- Assigned task
Output every record word for word, minus the pictures.

- Data provided
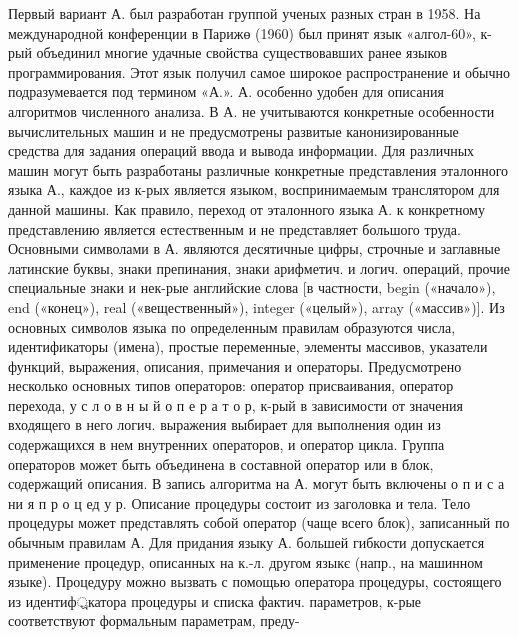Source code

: \documentclass[10pt]{article}
\begin{document}
Первый вариант А. был разработан группой ученых разных стран в 1958. На международной конференции в Парижө (1960) был принят язык «алгол-60», к-рый объединил многие удачные свойства существовавших ранее языков программирования. Этот язык получил самое широкое распространение и обычно подразумевается под термином «А.». А. особенно удобен для описания алгоритмов численного анализа. В А. не учитываются конкретные особенности вычислительных машин и не предусмотрены развитые канонизированные средства для задания операций ввода и вывода информации. Для различных машин могут быть разработаны различные конкретные представления эталонного языка А., каждое из к-рых является языком, воспринимаемым транслятором для данной машины. Как правило, переход от эталонного языка А. к конкретному представлению является естественным и не представляет большого труда. Основными символами в А. являются десятичные цифры, строчные и заглавные латинские буквы, знаки препинания, знаки арифметич. и логич. операций, прочие специальные знаки и нек-рые английские слова [в частности, begin («начало»), end («конец»), real («вещественный»), integer («целый»), array («массив»)]. Из основных символов языка по определенным правилам образуются числа, идентификаторы (имена), простые переменные, элементы массивов, указатели функций, выражения, описания, примечания и операторы. Предусмотрено несколько основных типов операторов: оператор присваивания, оператор перехода, у с л о в н ы й о п е р а т о р, к-рый в зависимости от значения входящего в него логич. выражения выбирает для выполнения один из содержащихся в нем внутренних операторов, и оператор цикла. Группа операторов может быть объединена в составной оператор или в блок, содержащий описания. В запись алгоритма на А. могут быть включены о п и с а ни я п р о ц ед у р. Описание процедуры состоит из заголовка и тела. Тело процедуры может представлять собой оператор (чаще всего блок), записанный по обычным правилам А. Для придания языку А. большей гибкости допускается применение процедур, описанных на к.-л. другом языкє (напр., на машинном языке). Процедуру можно вызвать с помощью оператора процедуры, состоящего из идентиф্রкатора процедуры и списка фактич. параметров, к-рые соответствуют формальным параметрам, преду-
\end{document}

- Exercise response
Source code

: \documentclass[10pt]{article}
\begin{document}
Первый вариант А. был разработан группой ученых разных стран в 1958. На международной конференции в Парижө (1960) был принят язык «алгол-60», к-рый объединил многие удачные свойства существовавших ранее языков программирования. Этот язык получил самое широкое распространение и обычно подразумевается под термином «А.». А. особенно удобен для описания алгоритмов численного анализа. В А. не учитываются конкретные особенности вычислительных машин и не предусмотрены развитые канонизированные средства для задания операций ввода и вывода информации. Для различных машин могут быть разработаны различные конкретные представления эталонного языка А., каждое из к-рых является языком, воспринимаемым транслятором для данной машины. Как правило, переход от эталонного языка А. к конкретному представлению является естественным и не представляет большого труда. Основными символами в А. являются десятичные цифры, строчные и заглавные латинские буквы, знаки препинания, знаки арифметич. и логич. операций, прочие специальные знаки и нек-рые английские слова [в частности, begin («начало»), end («конец»), real («вещественный»), integer («целый»), array («массив»)]. Из основных символов языка по определенным правилам образуются числа, идентификаторы (имена), простые переменные, элементы массивов, указатели функций, выражения, описания, примечания и операторы. Предусмотрено несколько основных типов операторов: оператор присваивания, оператор перехода, у с л о в н ы й о п е р а т о р, к-рый в зависимости от значения входящего в него логич. выражения выбирает для выполнения один из содержащихся в нем внутренних операторов, и оператор цикла. Группа операторов может быть объединена в составной оператор или в блок, содержащий описания. В запись алгоритма на А. могут быть включены о п и с а ни я п р о ц ед у р. Описание процедуры состоит из заголовка и тела. Тело процедуры может представлять собой оператор (чаще всего блок), записанный по обычным правилам А. Для придания языку А. большей гибкости допускается применение процедур, описанных на к.-л. другом языкє (напр., на машинном языке). Процедуру можно вызвать с помощью оператора процедуры, состоящего из идентиф্রкатора процедуры и списка фактич. параметров, к-рые соответствуют формальным параметрам, преду-
\end{document}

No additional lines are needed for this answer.